*** Data extract Section Begins ***

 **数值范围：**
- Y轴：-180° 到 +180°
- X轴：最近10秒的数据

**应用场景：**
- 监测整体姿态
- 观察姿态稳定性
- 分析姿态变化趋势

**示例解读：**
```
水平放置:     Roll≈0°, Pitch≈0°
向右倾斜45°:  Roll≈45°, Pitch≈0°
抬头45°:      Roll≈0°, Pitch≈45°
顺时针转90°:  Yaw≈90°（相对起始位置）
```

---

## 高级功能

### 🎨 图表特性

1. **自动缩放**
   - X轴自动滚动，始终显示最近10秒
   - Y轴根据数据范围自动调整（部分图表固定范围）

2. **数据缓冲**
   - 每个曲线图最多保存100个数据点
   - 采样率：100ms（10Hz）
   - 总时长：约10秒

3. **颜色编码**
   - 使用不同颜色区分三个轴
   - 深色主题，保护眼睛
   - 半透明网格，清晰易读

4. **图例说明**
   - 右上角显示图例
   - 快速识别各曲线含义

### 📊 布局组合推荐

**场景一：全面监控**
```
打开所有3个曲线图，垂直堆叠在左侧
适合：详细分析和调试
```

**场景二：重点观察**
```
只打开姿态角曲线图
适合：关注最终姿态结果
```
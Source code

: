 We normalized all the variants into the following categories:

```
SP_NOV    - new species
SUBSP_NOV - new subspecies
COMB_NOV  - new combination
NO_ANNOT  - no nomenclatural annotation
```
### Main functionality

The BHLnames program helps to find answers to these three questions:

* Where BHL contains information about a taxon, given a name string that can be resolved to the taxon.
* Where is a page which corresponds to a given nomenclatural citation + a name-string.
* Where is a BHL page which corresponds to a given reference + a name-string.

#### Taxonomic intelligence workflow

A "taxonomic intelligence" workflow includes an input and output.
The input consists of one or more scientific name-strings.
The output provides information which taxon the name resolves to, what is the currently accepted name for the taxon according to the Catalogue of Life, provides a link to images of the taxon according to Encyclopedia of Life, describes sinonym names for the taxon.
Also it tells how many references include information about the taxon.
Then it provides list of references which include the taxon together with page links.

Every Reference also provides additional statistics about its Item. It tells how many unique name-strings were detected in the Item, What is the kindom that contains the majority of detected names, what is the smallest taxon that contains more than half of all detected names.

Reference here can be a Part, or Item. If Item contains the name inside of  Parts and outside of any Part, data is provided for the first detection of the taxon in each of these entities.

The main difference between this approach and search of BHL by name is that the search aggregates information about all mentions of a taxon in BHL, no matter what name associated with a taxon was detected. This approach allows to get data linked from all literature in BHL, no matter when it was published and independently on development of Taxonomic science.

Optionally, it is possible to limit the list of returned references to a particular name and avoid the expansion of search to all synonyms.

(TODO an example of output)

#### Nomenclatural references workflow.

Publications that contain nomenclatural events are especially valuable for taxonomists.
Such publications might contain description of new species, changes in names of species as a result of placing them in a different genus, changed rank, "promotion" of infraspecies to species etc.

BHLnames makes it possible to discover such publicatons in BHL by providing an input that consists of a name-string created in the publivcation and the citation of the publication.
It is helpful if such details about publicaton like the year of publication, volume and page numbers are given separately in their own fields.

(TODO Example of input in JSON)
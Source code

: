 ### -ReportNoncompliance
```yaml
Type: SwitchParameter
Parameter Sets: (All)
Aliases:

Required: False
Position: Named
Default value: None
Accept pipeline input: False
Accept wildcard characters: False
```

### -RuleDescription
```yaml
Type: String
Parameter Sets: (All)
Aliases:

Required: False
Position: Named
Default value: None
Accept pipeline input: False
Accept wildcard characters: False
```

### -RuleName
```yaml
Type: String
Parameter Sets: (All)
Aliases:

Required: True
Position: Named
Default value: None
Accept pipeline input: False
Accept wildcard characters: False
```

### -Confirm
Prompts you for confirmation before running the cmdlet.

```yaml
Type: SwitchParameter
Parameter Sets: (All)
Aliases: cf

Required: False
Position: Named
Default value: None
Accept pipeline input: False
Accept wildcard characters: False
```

*** Data extract Section Ends ***

Exercise description
Report the number of lines in the entries where the word "with" occurs, and add nothing else.

Answer to the problem
2